Digital, Digital Get Down

My friend Alex and I were talking over a nice dose of Fro Yo the other day and reflecting on our youth. Of course, when you're coming of age, you're bound to make mistakes. Bobby, of The Brady Bunch, learned the hard way why he shouldn't play ball in the house. Frankie Muniz found out why you shouldn't kick your dog during a baseball game in My Dog Skip. And I'm not saying that my generation had it any harder than the next, but if you weren't careful, coming of age could be really, really dangerous for someone our age. As we were thinking back to what it was like growing up in the late 90s and early 2000s, I think we might have weirded ourselves out just by looking at the prospects.

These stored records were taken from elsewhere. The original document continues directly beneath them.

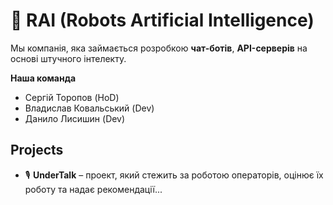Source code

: # 🦾 RAI (Robots Artificial Intelligence)
Мы компанія, яка займається розробкою **чат-ботів**, **API-серверів** на основі штучного інтелекту.

**Наша команда**
* Сергій Торопов (HoD)
* Владислав Ковальський (Dev)
* Данило Лисишин (Dev)

## Projects
* 🎙️ **UnderTalk** – проект, який стежить за роботою операторів, оцінює їх роботу та надає рекомендації... 
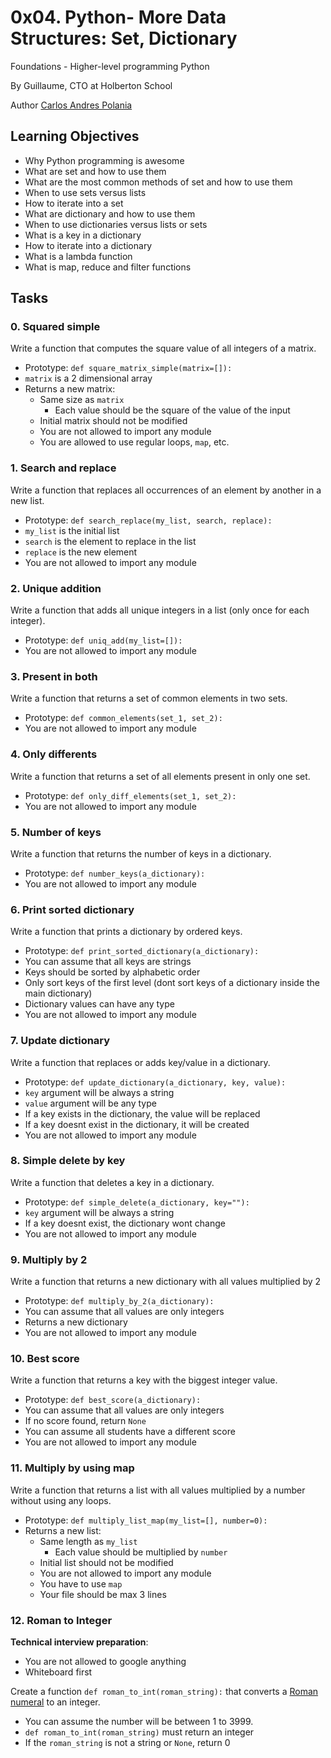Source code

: # 0x04. Python- More Data Structures: Set, Dictionary

Foundations - Higher-level programming  Python

By Guillaume, CTO at Holberton School

Author [Carlos Andres Polania](https://twitter.com/timberdev)

## Learning Objectives

 - Why Python programming is awesome
 -   What are set and how to use them
 -   What are the most common methods of set and how to use them
 -   When to use sets versus lists
 -   How to iterate into a set
 -   What are dictionary and how to use them
 -   When to use dictionaries versus lists or sets
 -   What is a key in a dictionary
 -   How to iterate into a dictionary
 -   What is a lambda function
 -   What is map, reduce and filter functions

## Tasks

### 0. Squared simple
Write a function that computes the square value of all integers of a matrix.

-   Prototype:  `def square_matrix_simple(matrix=[]):`
-   `matrix`  is a 2 dimensional array
-   Returns a new matrix:
    -   Same size as  `matrix`
        -   Each value should be the square of the value of the input
	-   Initial matrix should not be modified
	-   You are not allowed to import any module
	-   You are allowed to use regular loops,  `map`, etc.

### 1. Search and replace

Write a function that replaces all occurrences of an element by another in a new list.

-   Prototype:  `def search_replace(my_list, search, replace):`
-   `my_list`  is the initial list
-   `search`  is the element to replace in the list
-   `replace`  is the new element
-   You are not allowed to import any module

### 2. Unique addition

Write a function that adds all unique integers in a list (only once for each integer).

-   Prototype:  `def uniq_add(my_list=[]):`
-   You are not allowed to import any module

### 3. Present in both

Write a function that returns a set of common elements in two sets.

-   Prototype:  `def common_elements(set_1, set_2):`
-   You are not allowed to import any module

### 4. Only differents

Write a function that returns a set of all elements present in only one set.

-   Prototype:  `def only_diff_elements(set_1, set_2):`
-   You are not allowed to import any module

### 5. Number of keys

Write a function that returns the number of keys in a dictionary.

-   Prototype:  `def number_keys(a_dictionary):`
-   You are not allowed to import any module

### 6. Print sorted dictionary
Write a function that prints a dictionary by ordered keys.

-   Prototype:  `def print_sorted_dictionary(a_dictionary):`
-   You can assume that all keys are strings
-   Keys should be sorted by alphabetic order
-   Only sort keys of the first level (dont sort keys of a dictionary inside the main dictionary)
-   Dictionary values can have any type
-   You are not allowed to import any module

### 7. Update dictionary
Write a function that replaces or adds key/value in a dictionary.

-   Prototype:  `def update_dictionary(a_dictionary, key, value):`
-   `key`  argument will be always a string
-   `value`  argument will be any type
-   If a key exists in the dictionary, the value will be replaced
-   If a key doesnt exist in the dictionary, it will be created
-   You are not allowed to import any module


### 8. Simple delete by key
Write a function that deletes a key in a dictionary.

-   Prototype:  `def simple_delete(a_dictionary, key=""):`
-   `key`  argument will be always a string
-   If a key doesnt exist, the dictionary wont change
-   You are not allowed to import any module

### 9. Multiply by 2

Write a function that returns a new dictionary with all values multiplied by 2

-   Prototype:  `def multiply_by_2(a_dictionary):`
-   You can assume that all values are only integers
-   Returns a new dictionary
-   You are not allowed to import any module

### 10. Best score
Write a function that returns a key with the biggest integer value.

-   Prototype:  `def best_score(a_dictionary):`
-   You can assume that all values are only integers
-   If no score found, return  `None`
-   You can assume all students have a different score
-   You are not allowed to import any module

### 11. Multiply by using map
Write a function that returns a list with all values multiplied by a number without using any loops.

-   Prototype:  `def multiply_list_map(my_list=[], number=0):`
-   Returns a new list:
    -   Same length as  `my_list`
        -   Each value should be multiplied by  `number`
	-   Initial list should not be modified
	-   You are not allowed to import any module
	-   You have to use  `map`
	-   Your file should be max 3 lines

### 12. Roman to Integer
**Technical interview preparation**:

-   You are not allowed to google anything
-   Whiteboard first

Create a function  `def roman_to_int(roman_string):`  that converts a  [Roman numeral](https://intranet.hbtn.io/rltoken/g7UKrGGWwbRJRkdB3tFThg "Roman numeral")  to an integer.

-   You can assume the number will be between 1 to 3999.
-   `def roman_to_int(roman_string)`  must return an integer
-   If the  `roman_string`  is not a string or  `None`, return 0
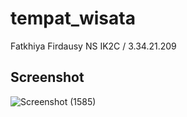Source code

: # tempat_wisata

Fatkhiya Firdausy NS
IK2C / 3.34.21.209

## Screenshot

![Screenshot (1585)](https://user-images.githubusercontent.com/116177946/212257154-25ab91cf-39c6-4240-bbe2-d1247edbdcb2.png)
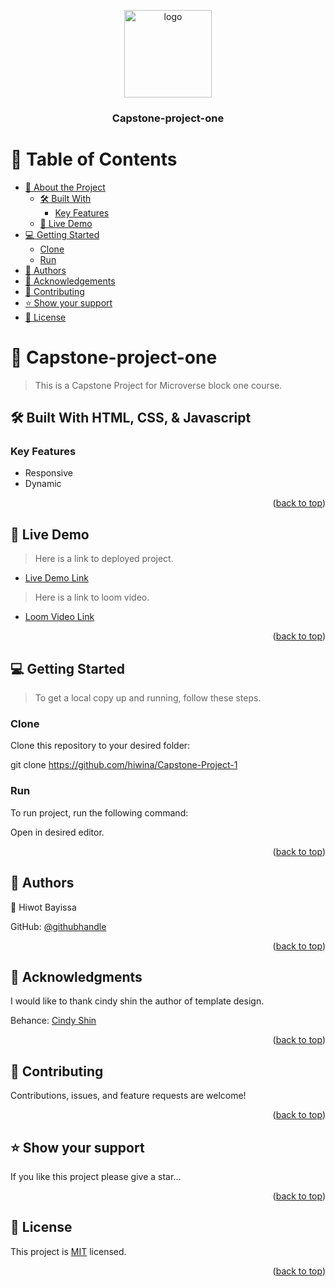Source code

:
<a name="readme-top"></a>

<div align="center">

  <img src="images/murple_logo.png" alt="logo" width="140"  height="auto" />
  <br/>

  <h3><b>Capstone-project-one</b></h3>

</div>

<!-- TABLE OF CONTENTS -->

# 📗 Table of Contents

- [📖 About the Project](#about-project)
  - [🛠 Built With](#built-with)
    - [Key Features](#key-features)
  - [🚀 Live Demo](#live-demo)
- [💻 Getting Started](#getting-started)
  - [Clone](#clone)
  - [Run](#run)
- [👥 Authors](#authors)
- [🙏 Acknowledgements](#acknowledgements)
- [🤝 Contributing](#contributing)
- [⭐️ Show your support](#support)
- [📝 License](#license)

<!-- PROJECT DESCRIPTION -->

# 📖 Capstone-project-one <a name="about-project"></a>

> This is a Capstone Project for Microverse block one course.

## 🛠 Built With <a name="built-with">HTML, CSS, & Javascript</a>

<!-- Features -->

### Key Features <a name="key-features"></a>

- Responsive 
- Dynamic

<p align="right">(<a href="#readme-top">back to top</a>)</p>

<!-- LIVE DEMO -->

## 🚀 Live Demo <a name="live-demo"></a>

> Here is a link to deployed project.

- [Live Demo Link](https://github.com/hiwina/Capstone-Project-1/)

> Here is a link to loom video.

- [Loom Video Link](https://www.loom.com/share/6ae631ddfe6241d7a718ad9c7a23da5e)

<p align="right">(<a href="#readme-top">back to top</a>)</p>

<!-- GETTING STARTED -->

## 💻 Getting Started <a name="getting-started"></a>

> To get a local copy up and running, follow these steps.

### Clone

Clone this repository to your desired folder:

  git clone https://github.com/hiwina/Capstone-Project-1


### Run 

To run project, run the following command:

  Open in desired editor.

<p align="right">(<a href="#readme-top">back to top</a>)</p>

<!-- AUTHORS -->

## 👥 Authors <a name="authors"></a>

> 

👤 Hiwot Bayissa

 GitHub: [@githubhandle](https://github.com/hiwina)

<p align="right">(<a href="#readme-top">back to top</a>)</p>

<!-- ACKNOWLEDGEMENTS -->

## 🙏 Acknowledgments <a name="acknowledgements"></a>

I would like to thank cindy shin the author of template design.

Behance: [Cindy Shin](https://www.behance.net/gallery/29845175/CC-Global-Summit-2015)

<p align="right">(<a href="#readme-top">back to top</a>)</p>

<!-- CONTRIBUTING -->

## 🤝 Contributing <a name="contributing"></a>

Contributions, issues, and feature requests are welcome!

<p align="right">(<a href="#readme-top">back to top</a>)</p>

<!-- SUPPORT -->

## ⭐️ Show your support <a name="support"></a>

If you like this project please give a star...

<p align="right">(<a href="#readme-top">back to top</a>)</p>

<!-- LICENSE -->

## 📝 License <a name="license"></a>

This project is [MIT](./mit.md) licensed.

<p align="right">(<a href="#readme-top">back to top</a>)</p>
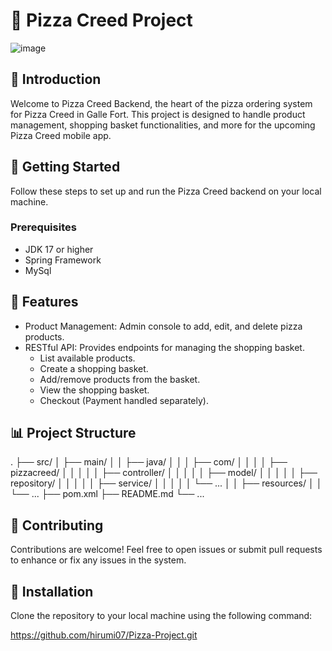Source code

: # 🍕 Pizza Creed Project

![image](https://github.com/HiruAmarajeewa/Pizza-Creed-Project/assets/142741031/2ca45bc8-f095-4b38-bb0e-fe1131f22acb)

## 🍕 Introduction

Welcome to Pizza Creed Backend, the heart of the pizza ordering system for Pizza Creed in Galle Fort. This project is designed to handle product management, shopping basket functionalities, and more for the upcoming Pizza Creed mobile app.

## 🚀 Getting Started

Follow these steps to set up and run the Pizza Creed backend on your local machine.

### Prerequisites

- JDK 17 or higher
- Spring Framework
- MySql

## 🍴 Features

- Product Management: Admin console to add, edit, and delete pizza products.
- RESTful API: Provides endpoints for managing the shopping basket.
  - List available products.
  - Create a shopping basket.
  - Add/remove products from the basket.
  - View the shopping basket.
  - Checkout (Payment handled separately).

## 📊 Project Structure

.
├── src/
│   ├── main/
│   │   ├── java/
│   │   │   ├── com/
│   │   │   │   ├── pizzacreed/
│   │   │   │   │   ├── controller/
│   │   │   │   │   ├── model/
│   │   │   │   │   ├── repository/
│   │   │   │   │   ├── service/
│   │   │   │   │   └── ...
│   │   ├── resources/
│   │   └── ...
├── pom.xml
├── README.md
└── ...
## 🤝 Contributing
Contributions are welcome! Feel free to open issues or submit pull requests to enhance or fix any issues in the system.

## 🚀 Installation

Clone the repository to your local machine using the following command:

https://github.com/hirumi07/Pizza-Project.git

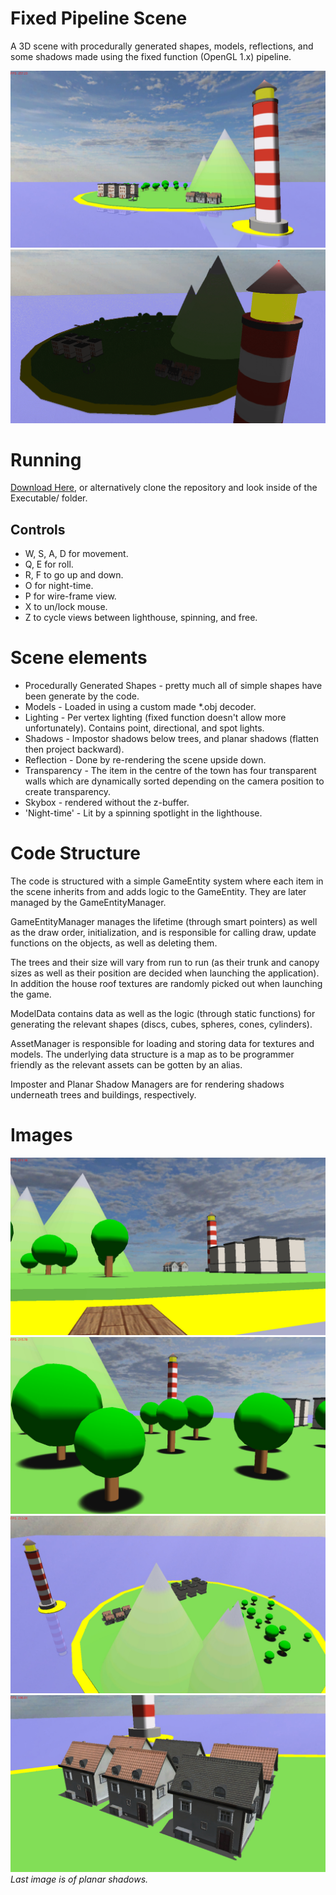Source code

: # Fixed Pipeline Scene
A 3D scene with procedurally generated shapes, models, reflections, and some shadows made using the fixed function (OpenGL 1.x) pipeline.

![Image of scene](https://github.com/giodestone/Fixed-Pipeline-Scene/blob/master/Images/Image1.jpg)
![GIF of night-time](https://github.com/giodestone/Fixed-Pipeline-Scene/blob/master/Images/GIF.gif)

# Running
[Download Here](https://github.com/giodestone/Fixed-Pipeline-Scene/releases), or alternatively clone the repository and look inside of the Executable/ folder.

## Controls
* W, S, A, D for movement.
* Q, E for roll.
* R, F to go up and down.
* O for night-time.
* P for wire-frame view.
* X to un/lock mouse.
* Z to cycle views between lighthouse, spinning, and free.

# Scene elements
* Procedurally Generated Shapes - pretty much all of simple shapes have been generate by the code.
* Models - Loaded in using a custom made *.obj decoder.
* Lighting - Per vertex lighting (fixed function doesn't allow more unfortunately). Contains point, directional, and spot lights.
* Shadows - Impostor shadows below trees, and planar shadows (flatten then project backward).
* Reflection - Done by re-rendering the scene upside down.
* Transparency - The item in the centre of the town has four transparent walls which are dynamically sorted depending on the camera position to create transparency.
* Skybox - rendered without the z-buffer.
* 'Night-time' - Lit by a spinning spotlight in the lighthouse.

# Code Structure
The code is structured with a simple GameEntity system where each item in the scene inherits from and adds logic to the GameEntity. They are later managed by the GameEntityManager.

GameEntityManager manages the lifetime (through smart pointers) as well as the draw order, initialization, and is responsible for calling draw, update functions on the objects, as well as deleting them.

The trees and their size will vary from run to run (as their trunk and canopy sizes as well as their position are decided when launching the application). In addition the house roof textures are randomly picked out when launching the game.

ModelData contains data as well as the logic (through static functions) for generating the relevant shapes (discs, cubes, spheres, cones, cylinders).

AssetManager is responsible for loading and storing data for textures and models. The underlying data structure is a map as to be programmer friendly as the relevant assets can be gotten by an alias.

Imposter and Planar Shadow Managers are for rendering shadows underneath trees and buildings, respectively.

# Images
![Scene from dock](https://github.com/giodestone/Fixed-Pipeline-Scene/blob/master/Images/Image2.jpg)
![Scene from forest with imposter shadows](https://github.com/giodestone/Fixed-Pipeline-Scene/blob/master/Images/Image3.jpg)
![Scene from mountains](https://github.com/giodestone/Fixed-Pipeline-Scene/blob/master/Images/Image4.jpg)
![Houses with planar shadows](https://github.com/giodestone/Fixed-Pipeline-Scene/blob/master/Images/Image5.jpg)
*Last image is of planar shadows.*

It was after that conversation that I decided that my children would not have access to the internet until they are least sixteen years old. Why did we not listen to NSYNC when they warned us about these "digital get downs?" Nothing safe happens online.
I had no business on the internet as a child, and if you think back, you probably didn't either. I remember when we got our first computer back in fifth grade--yes, it had CompuServe dial-up internet which allowed you to make a sandwich, walk the dog, and finish a Melville novel between page loading times, but it was the internet, and that was pretty friggin' cool back in 2000. My brother and I would take turns getting on it, and it's not like we could do too much damage because it was stationed in our parents' room. We lived in a very old single wide at the time, so even if my parents were on the other end of the house, if we had something naughty up that made noise, they could hear it without a problem. We never wanted to abuse having a computer... hell, we were just jazzed that we could play Minesweeper any time we wanted to, though neither of us having any idea to this day what that game is about, nor how to play it.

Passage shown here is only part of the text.